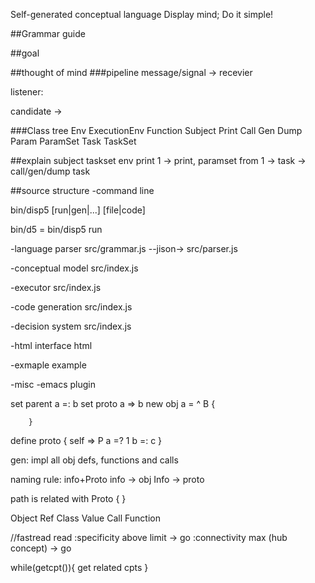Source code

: Self-generated conceptual language
Display mind;
Do it simple!

##Grammar guide


##goal

##thought of mind
###pipeline
message/signal -> recevier

listener: 



candidate -> 


###Class tree
Env
ExecutionEnv
Function
  Subject
  Print
  Call
  Gen
	Dump
Param
ParamSet
Task
TaskSet

##explain
subject taskset env
print 1 -> print, paramset from 1 -> task -> call/gen/dump task


##source structure
-command line

bin/disp5 [run|gen|...] [file|code]

bin/d5 = bin/disp5 run

-language parser
src/grammar.js --jison-> src/parser.js

-conceptual model
src/index.js 

-executor
src/index.js 

-code generation
src/index.js 

-decision system
src/index.js

-html interface
html

-exmaple
example

-misc
    -emacs plugin


set parent 
		a =: b
set proto 
		a => b
new obj 
		a = ^ B {
			
		}
define proto 
{
 self => P
 a =? 1
 b =: c
}


gen:
impl all obj defs, functions and calls


naming rule:
info+Proto
info -> obj
Info -> proto

path is related with Proto
{
}

Object
 Ref
 Class
 Value
  Call
 Function


//fastread
read
:specificity 	above limit -> go
:connectivity max (hub concept) -> go


while(getcpt()){
 get related cpts
}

----------

GOAL OF THE EXERCISE. Repeat the material above word for word but skip the images.

RESULT.
Source code

: Self-generated conceptual language
Display mind;
Do it simple!

##Grammar guide


##goal

##thought of mind
###pipeline
message/signal -> recevier

listener: 



candidate -> 


###Class tree
Env
ExecutionEnv
Function
  Subject
  Print
  Call
  Gen
	Dump
Param
ParamSet
Task
TaskSet

##explain
subject taskset env
print 1 -> print, paramset from 1 -> task -> call/gen/dump task


##source structure
-command line

bin/disp5 [run|gen|...] [file|code]

bin/d5 = bin/disp5 run

-language parser
src/grammar.js --jison-> src/parser.js

-conceptual model
src/index.js 

-executor
src/index.js 

-code generation
src/index.js 

-decision system
src/index.js

-html interface
html

-exmaple
example

-misc
    -emacs plugin


set parent 
		a =: b
set proto 
		a => b
new obj 
		a = ^ B {
			
		}
define proto 
{
 self => P
 a =? 1
 b =: c
}


gen:
impl all obj defs, functions and calls


naming rule:
info+Proto
info -> obj
Info -> proto

path is related with Proto
{
}

Object
 Ref
 Class
 Value
  Call
 Function


//fastread
read
:specificity 	above limit -> go
:connectivity max (hub concept) -> go


while(getcpt()){
 get related cpts
}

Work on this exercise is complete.